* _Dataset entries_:
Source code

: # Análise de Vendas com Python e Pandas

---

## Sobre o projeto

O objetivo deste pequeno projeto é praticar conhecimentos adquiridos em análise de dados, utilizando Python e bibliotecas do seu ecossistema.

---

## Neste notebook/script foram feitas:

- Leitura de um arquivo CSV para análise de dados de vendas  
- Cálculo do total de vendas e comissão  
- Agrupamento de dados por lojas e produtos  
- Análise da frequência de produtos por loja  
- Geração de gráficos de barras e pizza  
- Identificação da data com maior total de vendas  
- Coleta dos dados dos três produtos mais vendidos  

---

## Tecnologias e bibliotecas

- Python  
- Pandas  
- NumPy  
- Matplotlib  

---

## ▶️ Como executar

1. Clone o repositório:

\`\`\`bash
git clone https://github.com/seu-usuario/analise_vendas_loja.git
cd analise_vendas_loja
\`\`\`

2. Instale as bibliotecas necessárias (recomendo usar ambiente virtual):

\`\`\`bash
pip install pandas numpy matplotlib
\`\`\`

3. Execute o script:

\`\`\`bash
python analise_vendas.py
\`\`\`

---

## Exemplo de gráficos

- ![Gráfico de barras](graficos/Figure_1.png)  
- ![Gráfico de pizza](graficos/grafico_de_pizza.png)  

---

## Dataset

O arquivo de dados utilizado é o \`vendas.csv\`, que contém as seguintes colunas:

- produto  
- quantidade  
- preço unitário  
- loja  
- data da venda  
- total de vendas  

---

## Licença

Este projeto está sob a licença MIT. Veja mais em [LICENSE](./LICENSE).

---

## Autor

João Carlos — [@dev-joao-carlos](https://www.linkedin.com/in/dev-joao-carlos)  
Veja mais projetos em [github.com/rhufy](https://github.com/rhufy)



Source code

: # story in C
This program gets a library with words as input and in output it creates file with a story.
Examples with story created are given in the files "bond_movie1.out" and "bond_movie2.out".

* _What is needed_: Go line by line through the records and copy those that contain the word "with".

* _Answer below_:
This program gets a library with words as input and in output it creates file with a story.
Examples with story created are given in the files "bond_movie1.out" and "bond_movie2.out".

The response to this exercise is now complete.